§ Assignment
Find the string "wird" in the listing and report every line that has it.

§ Information
BEGIN

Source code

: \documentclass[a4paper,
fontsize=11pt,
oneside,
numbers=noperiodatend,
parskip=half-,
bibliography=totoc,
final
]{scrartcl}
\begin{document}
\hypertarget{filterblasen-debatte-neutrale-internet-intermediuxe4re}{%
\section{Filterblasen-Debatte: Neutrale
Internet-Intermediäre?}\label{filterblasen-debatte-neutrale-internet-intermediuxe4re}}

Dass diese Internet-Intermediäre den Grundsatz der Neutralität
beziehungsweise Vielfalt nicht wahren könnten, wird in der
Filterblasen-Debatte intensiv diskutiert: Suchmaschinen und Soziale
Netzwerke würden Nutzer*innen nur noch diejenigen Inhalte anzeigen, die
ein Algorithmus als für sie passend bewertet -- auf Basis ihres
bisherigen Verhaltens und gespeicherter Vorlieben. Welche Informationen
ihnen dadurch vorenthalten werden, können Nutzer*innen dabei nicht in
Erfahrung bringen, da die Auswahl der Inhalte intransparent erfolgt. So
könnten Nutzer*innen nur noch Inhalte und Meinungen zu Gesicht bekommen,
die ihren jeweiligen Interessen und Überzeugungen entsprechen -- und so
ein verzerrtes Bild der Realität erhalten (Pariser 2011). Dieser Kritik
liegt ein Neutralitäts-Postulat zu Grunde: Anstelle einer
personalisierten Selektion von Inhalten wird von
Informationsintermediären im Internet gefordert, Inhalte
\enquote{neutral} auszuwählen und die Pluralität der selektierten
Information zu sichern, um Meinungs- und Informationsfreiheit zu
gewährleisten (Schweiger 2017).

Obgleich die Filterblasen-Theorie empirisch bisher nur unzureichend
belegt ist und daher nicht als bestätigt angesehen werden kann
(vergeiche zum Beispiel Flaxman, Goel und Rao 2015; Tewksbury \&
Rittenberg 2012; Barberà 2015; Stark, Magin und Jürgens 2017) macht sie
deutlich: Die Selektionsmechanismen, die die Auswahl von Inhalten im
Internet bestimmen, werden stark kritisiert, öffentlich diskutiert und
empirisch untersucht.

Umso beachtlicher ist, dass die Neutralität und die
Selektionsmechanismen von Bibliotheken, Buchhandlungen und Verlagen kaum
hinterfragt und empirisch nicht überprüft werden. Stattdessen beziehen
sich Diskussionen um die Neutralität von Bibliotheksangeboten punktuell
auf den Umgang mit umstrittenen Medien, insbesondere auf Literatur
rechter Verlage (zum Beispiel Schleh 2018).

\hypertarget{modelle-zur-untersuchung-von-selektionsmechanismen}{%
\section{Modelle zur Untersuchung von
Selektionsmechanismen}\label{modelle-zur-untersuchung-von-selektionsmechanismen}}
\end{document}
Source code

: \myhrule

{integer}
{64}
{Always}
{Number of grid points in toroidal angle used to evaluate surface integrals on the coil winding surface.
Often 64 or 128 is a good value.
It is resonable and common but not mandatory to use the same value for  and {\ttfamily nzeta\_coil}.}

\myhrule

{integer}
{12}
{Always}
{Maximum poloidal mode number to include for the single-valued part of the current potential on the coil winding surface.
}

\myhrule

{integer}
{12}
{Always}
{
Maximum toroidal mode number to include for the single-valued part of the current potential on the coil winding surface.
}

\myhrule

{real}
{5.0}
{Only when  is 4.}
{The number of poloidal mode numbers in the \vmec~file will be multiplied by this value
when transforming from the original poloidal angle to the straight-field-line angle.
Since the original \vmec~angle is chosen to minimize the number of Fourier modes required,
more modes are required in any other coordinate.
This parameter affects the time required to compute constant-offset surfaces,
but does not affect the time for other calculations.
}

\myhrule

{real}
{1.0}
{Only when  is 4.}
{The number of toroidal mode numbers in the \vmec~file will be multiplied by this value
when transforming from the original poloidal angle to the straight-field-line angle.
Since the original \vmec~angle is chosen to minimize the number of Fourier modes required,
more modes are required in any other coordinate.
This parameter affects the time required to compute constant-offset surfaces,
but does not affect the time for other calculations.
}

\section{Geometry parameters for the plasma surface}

END

§ Answer to the exercise
beziehungsweise Vielfalt nicht wahren könnten, wird in der
personalisierten Selektion von Inhalten wird von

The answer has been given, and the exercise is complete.